(Saved data entries)
--- --- ---
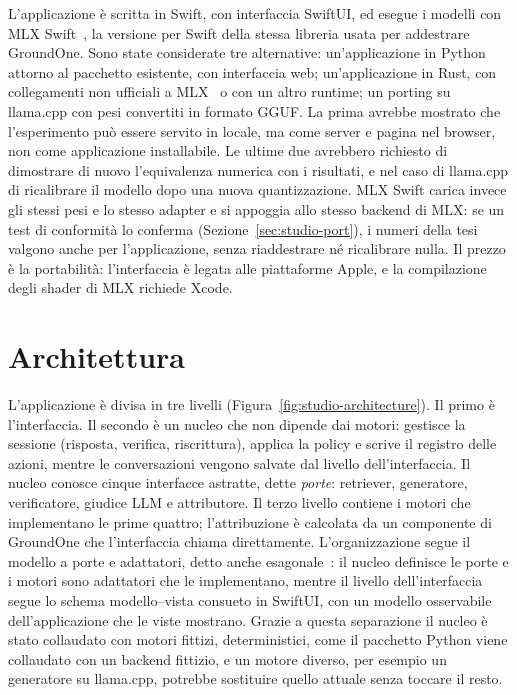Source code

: L'applicazione è scritta in Swift, con interfaccia SwiftUI, ed esegue i modelli con MLX Swift~\cite{apple2026mlxswift,
apple2026mlxswiftlm}, la versione per Swift della stessa libreria usata per addestrare GroundOne. Sono state considerate
tre alternative: un'applicazione in Python attorno al pacchetto esistente, con interfaccia web; un'applicazione in Rust,
con collegamenti non ufficiali a MLX~\cite{oxiglade2026mlxrs} o con un altro runtime; un porting su llama.cpp con pesi
convertiti in formato GGUF. La prima avrebbe mostrato che l'esperimento può essere servito in locale, ma come server e
pagina nel browser, non come applicazione installabile. Le ultime due avrebbero richiesto di dimostrare di nuovo
l'equivalenza numerica con i risultati, e nel caso di llama.cpp di ricalibrare il modello dopo una nuova quantizzazione.
MLX Swift carica invece gli stessi pesi e lo stesso adapter e si appoggia allo stesso backend di MLX: se un test di
conformità lo conferma (Sezione~\ref{sec:studio-port}), i numeri della tesi valgono anche per l'applicazione, senza
riaddestrare né ricalibrare nulla. Il prezzo è la portabilità: l'interfaccia è legata alle piattaforme Apple, e la
compilazione degli shader di MLX richiede Xcode.

\section{Architettura}
\label{sec:studio-architecture}

L'applicazione è divisa in tre livelli (Figura~\ref{fig:studio-architecture}). Il primo è l'interfaccia. Il secondo è un
nucleo che non dipende dai motori: gestisce la sessione (risposta, verifica, riscrittura), applica la policy e scrive il registro delle azioni, mentre le conversazioni vengono salvate dal livello dell'interfaccia. Il nucleo conosce cinque interfacce astratte, dette \emph{porte}: retriever, generatore, verificatore, giudice LLM e attributore. Il terzo livello contiene i motori che implementano le prime quattro; l'attribuzione è calcolata da un componente di GroundOne che l'interfaccia chiama direttamente. L'organizzazione segue il modello a porte e adattatori, detto anche esagonale~\cite{cockburn2005hexagonal}: il nucleo definisce le porte e i motori sono adattatori che le implementano, mentre il livello dell'interfaccia segue lo schema modello--vista consueto in SwiftUI, con un modello osservabile dell'applicazione che le viste mostrano. Grazie a questa
separazione il nucleo è stato collaudato con motori fittizi, deterministici, come il pacchetto Python viene collaudato con
un backend fittizio, e un motore diverso, per esempio un generatore su llama.cpp, potrebbe sostituire quello attuale senza
toccare il resto.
--- --- ---
#### [Exercise description]
Starting at the line that contains "compilazione degli shader", transcribe every line through the last line of the entries above, exactly, and nothing else.

#### [The answer]
compilazione degli shader di MLX richiede Xcode.

\section{Architettura}
\label{sec:studio-architecture}

L'applicazione è divisa in tre livelli (Figura~\ref{fig:studio-architecture}). Il primo è l'interfaccia. Il secondo è un
nucleo che non dipende dai motori: gestisce la sessione (risposta, verifica, riscrittura), applica la policy e scrive il registro delle azioni, mentre le conversazioni vengono salvate dal livello dell'interfaccia. Il nucleo conosce cinque interfacce astratte, dette \emph{porte}: retriever, generatore, verificatore, giudice LLM e attributore. Il terzo livello contiene i motori che implementano le prime quattro; l'attribuzione è calcolata da un componente di GroundOne che l'interfaccia chiama direttamente. L'organizzazione segue il modello a porte e adattatori, detto anche esagonale~\cite{cockburn2005hexagonal}: il nucleo definisce le porte e i motori sono adattatori che le implementano, mentre il livello dell'interfaccia segue lo schema modello--vista consueto in SwiftUI, con un modello osservabile dell'applicazione che le viste mostrano. Grazie a questa
separazione il nucleo è stato collaudato con motori fittizi, deterministici, come il pacchetto Python viene collaudato con
un backend fittizio, e un motore diverso, per esempio un generatore su llama.cpp, potrebbe sostituire quello attuale senza
toccare il resto.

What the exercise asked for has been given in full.